Is there a way to typedef this?

Simplified version of the code:

Foo.h:

class Foo {
    private:
        class Bar {
            // ...
        };
        typedef std::map<int, Bar> mapType;
        mapType _map;
    public:
        void method(mapType::iterator it);
};

Foo.cpp:

void Foo::method(mapType::iterator it) {
    // ...
    notMethod(it);
}

void notMethod(mapType::iterator it) {
    // ...
}

Unsurprisingly, I get the error 'mapType' is not a class or namespace name in VS2008 at notMethod's definition. Is there any (elegant) way that I can avoid having to type out std::map<int, Bar> everywere in notMethod's definition without turning notMethod into a method?

Upvotes: 1

Views: 826

Answers (4)

Martin B
Martin B

Reputation: 24140

Use

void notMethod(Foo::mapType::iterator it) {
    // ...
}

and put the typedef in the public section of Foo's class declaration.

Edit:

If you want to avoid this, you can

  1. make notMethod a friend (as suggested by DanDan),
  2. use sbi's template solution, or
  3. make notMethod a private static member function of Foo (which generates exactly the same code as if it was a free non-member function).
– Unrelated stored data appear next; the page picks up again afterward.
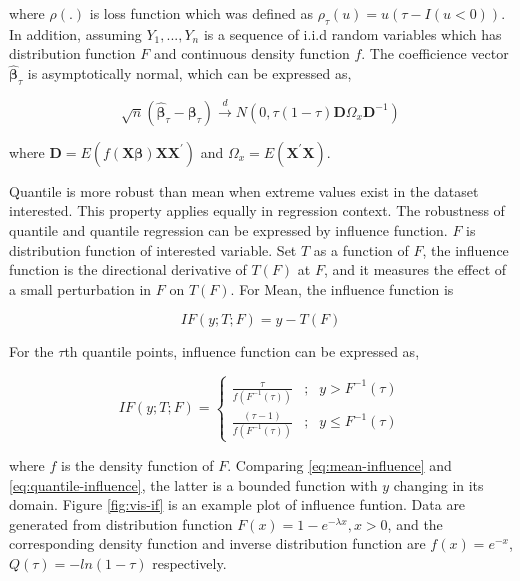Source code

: \documentclass[11pt,a4paper,]{article}
\theoremstyle{definition}
\theoremstyle{definition}
\theoremstyle{remark}
\begin{document}
where \(\rho(.)\) is loss function which was defined as
\(\rho_{\tau}(u)=u(\tau-I(u <0))\). In addition, assuming
\(Y_1,...,Y_n\) is a sequence of i.i.d random variables which has
distribution function \(F\) and continuous density function \(f\). The
coefficience vector \(\hat{\boldsymbol{\beta}}_{\tau}\) is
asymptotically normal, which can be expressed as,

\begin{equation}
\sqrt{n}(\hat{\boldsymbol{\beta}}_{\tau}-\boldsymbol{\beta}_{\tau}) \xrightarrow{d}
N(0,\tau(1-\tau)\boldsymbol{D}\boldsymbol{\varOmega}_{x}\boldsymbol{D}^{-1})
\label{eq:distrbution}
\end{equation}

where
\(\boldsymbol{D}=E(f(\boldsymbol{X}\boldsymbol{\beta})\boldsymbol{X}\boldsymbol{X}^{'})\)
and \(\boldsymbol{\varOmega}_{x}=E(\boldsymbol{X}^{'}\boldsymbol{X})\).

Quantile is more robust than mean when extreme values exist in the
dataset interested. This property applies equally in regression context.
The robustness of quantile and quantile regression can be expressed by
influence function. \(F\) is distribution function of interested
variable. Set \(T\) as a function of \(F\), the influence function is
the directional derivative of \(T(F)\) at \(F\), and it measures the
effect of a small perturbation in \(F\) on \(T(F)\). For Mean, the
influence function is

\begin{equation}
IF(y;T;F)=y-T(F)
\label{eq:mean-influence}
\end{equation}

For the \(\tau\)th quantile points, influence function can be expressed
as,

\begin{equation}
IF(y;T;F)=\left\{
\begin{aligned}
\frac{\tau}{f(F^{-1}(\tau))} & ; & y > F^{-1}(\tau) \\
\frac{(\tau-1)}{f(F^{-1}(\tau))} & ; & y \leq F^{-1}(\tau) 
\end{aligned}
\right.
\label{eq:quantile-influence}
\end{equation}

where \(f\) is the density function of \(F\). Comparing
\eqref{eq:mean-influence} and \eqref{eq:quantile-influence}, the latter is a
bounded function with \(y\) changing in its domain. Figure
\ref{fig:vis-if} is an example plot of influence funtion. Data are
generated from distribution function \(F(x)=1-e^{-\lambda x},x>0\), and
the corresponding density function and inverse distribution function are
\(f(x)=e^{-x}\), \(Q(\tau)=-ln(1-\tau)\) respectively.
\end{document}
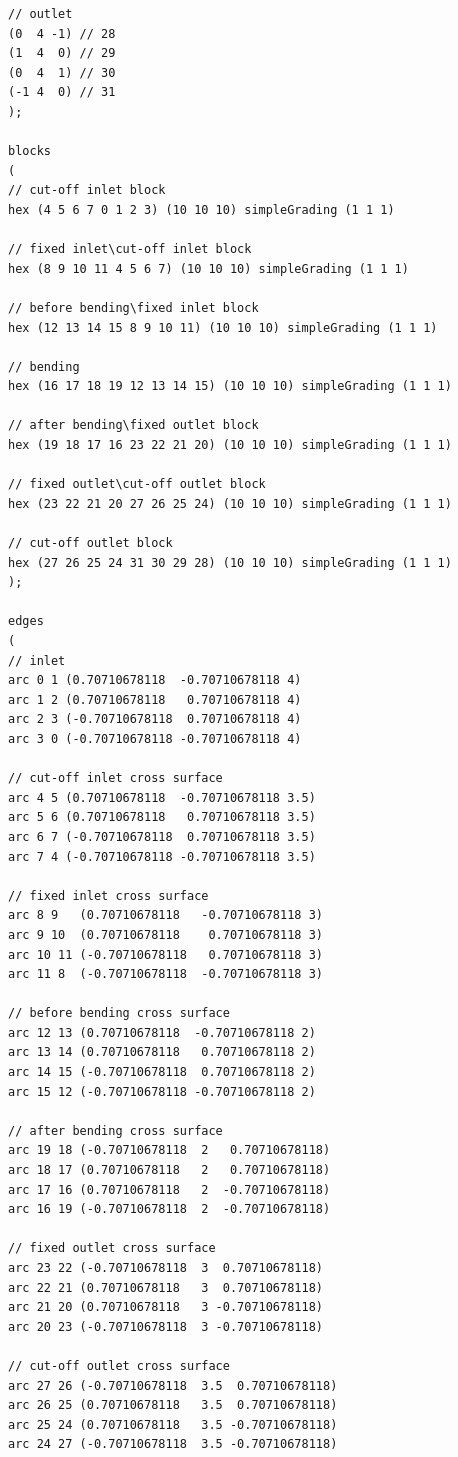\documentclass[onsided]{book}
\numberwithin{equation}{section}
\begin{document}
\begin{enumerate}
\begin{verbatim}
// outlet
(0  4 -1) // 28
(1  4  0) // 29
(0  4  1) // 30
(-1 4  0) // 31
);

blocks
(
// cut-off inlet block
hex (4 5 6 7 0 1 2 3) (10 10 10) simpleGrading (1 1 1)

// fixed inlet\cut-off inlet block
hex (8 9 10 11 4 5 6 7) (10 10 10) simpleGrading (1 1 1)

// before bending\fixed inlet block
hex (12 13 14 15 8 9 10 11) (10 10 10) simpleGrading (1 1 1)

// bending
hex (16 17 18 19 12 13 14 15) (10 10 10) simpleGrading (1 1 1)

// after bending\fixed outlet block
hex (19 18 17 16 23 22 21 20) (10 10 10) simpleGrading (1 1 1)

// fixed outlet\cut-off outlet block
hex (23 22 21 20 27 26 25 24) (10 10 10) simpleGrading (1 1 1)

// cut-off outlet block
hex (27 26 25 24 31 30 29 28) (10 10 10) simpleGrading (1 1 1)
);

edges
(
// inlet
arc 0 1 (0.70710678118  -0.70710678118 4)
arc 1 2 (0.70710678118   0.70710678118 4)
arc 2 3 (-0.70710678118  0.70710678118 4)
arc 3 0 (-0.70710678118 -0.70710678118 4)

// cut-off inlet cross surface
arc 4 5 (0.70710678118  -0.70710678118 3.5)
arc 5 6 (0.70710678118   0.70710678118 3.5)
arc 6 7 (-0.70710678118  0.70710678118 3.5)
arc 7 4 (-0.70710678118 -0.70710678118 3.5)

// fixed inlet cross surface
arc 8 9   (0.70710678118   -0.70710678118 3)
arc 9 10  (0.70710678118    0.70710678118 3)
arc 10 11 (-0.70710678118   0.70710678118 3)
arc 11 8  (-0.70710678118  -0.70710678118 3)

// before bending cross surface
arc 12 13 (0.70710678118  -0.70710678118 2)
arc 13 14 (0.70710678118   0.70710678118 2)
arc 14 15 (-0.70710678118  0.70710678118 2)
arc 15 12 (-0.70710678118 -0.70710678118 2)

// after bending cross surface
arc 19 18 (-0.70710678118  2   0.70710678118)
arc 18 17 (0.70710678118   2   0.70710678118)
arc 17 16 (0.70710678118   2  -0.70710678118)
arc 16 19 (-0.70710678118  2  -0.70710678118)

// fixed outlet cross surface
arc 23 22 (-0.70710678118  3  0.70710678118)
arc 22 21 (0.70710678118   3  0.70710678118)
arc 21 20 (0.70710678118   3 -0.70710678118)
arc 20 23 (-0.70710678118  3 -0.70710678118)

// cut-off outlet cross surface
arc 27 26 (-0.70710678118  3.5  0.70710678118)
arc 26 25 (0.70710678118   3.5  0.70710678118)
arc 25 24 (0.70710678118   3.5 -0.70710678118)
arc 24 27 (-0.70710678118  3.5 -0.70710678118)


\end{verbatim}
\end{enumerate}
\end{document}

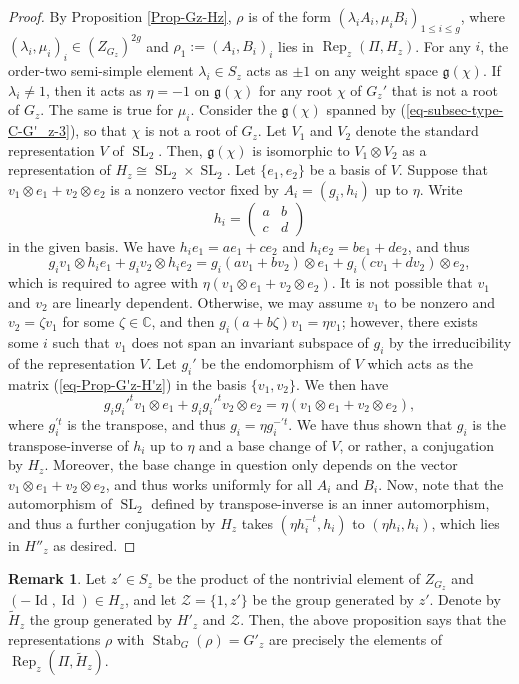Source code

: \documentclass[11pt,oneside,dvipsnames]{amsart}
\theoremstyle{plain}
\theoremstyle{definition}
\newtheorem{Rem}[Thm]{Remark}
\theoremstyle{named}
\DeclareMathOperator{\Id}{Id}
\DeclareMathOperator{\Rep}{Rep}
\DeclareMathOperator{\SL}{SL}
\DeclareMathOperator{\Stab}{Stab}
\begin{document}
\begin{proof}
By Proposition \ref{Prop-Gz-Hz}, $\rho$ is of the form $(\lambda_iA_i,\mu_iB_i)_{1\le i\le g}$, where $(\lambda_i,\mu_i)_i\in (Z_{G_z})^{2g}$ and $\rho_1:=(A_i,B_i)_i$ lies in $\Rep_z(\Pi,H_z)$. For any $i$, the order-two semi-simple element $\lambda_i\in S_z$ acts as $\pm 1$ on any weight space $\mathfrak{g}(\chi)$. If $\lambda_i\ne 1$, then it acts as $\eta=-1$ on $\mathfrak{g}(\chi)$ for any root $\chi$ of $G_z'$ that is not a root of $G_z$. The same is true for $\mu_i$. Consider the $\mathfrak{g}(\chi)$ spanned by (\ref{eq-subsec-type-C-G'_z-3}), so that $\chi$ is not a root of $G_z$. Let $V_1$ and $V_2$ denote the standard representation $V$ of $\SL_2$. Then, $\mathfrak{g}(\chi)$ is isomorphic to $V_1\otimes V_2$ as a representation of $H_z\cong\SL_2\times\SL_2$. Let $\{e_1,e_2\}$ be a basis of $V$. Suppose that $v_1\otimes e_1+v_2\otimes e_2$ is a nonzero vector fixed by $A_i=(g_i,h_i)$ up to $\eta$. Write
\begin{equation}\label{eq-Prop-G'z-H'z}
h_i=\left(
\begin{array}{cc}
a & b\\
c & d
\end{array}
\right)
\end{equation}
in the given basis. We have $h_ie_1=ae_1+ce_2$ and $h_ie_2=be_1+de_2$, and thus
$$
g_iv_1\otimes h_ie_1+g_iv_2\otimes h_ie_2=g_i(av_1+bv_2)\otimes e_1+g_i(cv_1+dv_2)\otimes e_2,
$$
which is required to agree with $\eta(v_1\otimes e_1+v_2\otimes e_2)$. It is not possible that $v_1$ and $v_2$ are linearly dependent. Otherwise, we may assume $v_1$ to be nonzero and $v_2=\zeta v_1$ for some $\zeta\in\mathbb{C}$, and then $g_i(a+b\zeta)v_1=\eta v_1$; however, there exists some $i$ such that $v_1$ does not span an invariant subspace of $g_i$ by the irreducibility of the representation $V$. Let $g_i'$ be the endomorphism of $V$ which acts as the matrix (\ref{eq-Prop-G'z-H'z}) in the basis $\{v_1,v_2\}$. We then have
$$
g_ig_i'^tv_1\otimes e_1+g_ig_i'^tv_2\otimes e_2=\eta (v_1\otimes e_1+v_2\otimes e_2),
$$ 
where $g_i^{\prime t}$ is the transpose, and thus $g_i=\eta g_i^{-\prime t}$. We have thus shown that $g_i$ is the transpose-inverse of $h_i$ up to $\eta$ and a base change of $V$, or rather, a conjugation by $H_z$. Moreover, the base change in question only depends on the vector $v_1\otimes e_1+v_2\otimes e_2$, and thus works uniformly for all $A_i$ and $B_i$. Now, note that the automorphism of $\SL_2$ defined by transpose-inverse is an inner automorphism, and thus a further conjugation by $H_z$ takes $(\eta h_i^{-t},h_i)$ to $(\eta h_i,h_i)$, which lies in $H''_z$ as desired.
\end{proof}
\begin{Rem}\label{Rem-G'z-H'z}
Let $z'\in S_z$ be the product of the nontrivial element of $Z_{G_z}$ and $(-\Id,\Id)\in H_z$, and let $\mathscr{Z}=\{1,z'\}$ be the group generated by $z'$. Denote by $\tilde{H}_z$ the group generated by $H'_z$ and $\mathscr{Z}$. Then, the above proposition says that the representations $\rho$ with $\Stab_G(\rho)=G'_z$ are precisely the elements of $\Rep_z(\Pi,\tilde{H}_z)$.  
\end{Rem}
\end{document}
Which solution is the most appropriate really depends on what notMethod does.

If notMethod uses Bar and Bar really only makes sense in the context of Foo's internal implementation, I would make notMethod a private static member function, since it's part of Foo's internals.

If notMethod was an operator that needs to take a non-Foo as its first argument (meaning that it can't be a member of Foo), and if I wanted to keep Bar private, I would make the operator a friend.

If notMethod implements a generic operation on iterators, I would make it a template function.

If Bar is a class that might be of interest to Foo's clients, I would make Bar and the typedef public and use the solution I suggested originally.

Upvotes: 20

sbi
sbi

Reputation: 224069

Martin B has provided you with an answer. Here's an alternative:

Your notMethod() looks like some implementation detail to me, that's likely defined in the cpp file's unnamed namespace. What I usually do in this case is to make notMethod() a template: 

template< typename It >
void notMethod(It it) {
    // ...
}

Besides avoiding to make the typedef public or making the function a friend, this has the added benefit that, should the function provide a useful algorithm, you can invoke it with other iterators, too.

Upvotes: 3

Mizipzor
Mizipzor

Reputation: 52341

Building upon Martin B's answer:

The reason notMethod doesnt know the type mapType is because it is inside the class Foo, you can think of classes as namespaces in this case if you want.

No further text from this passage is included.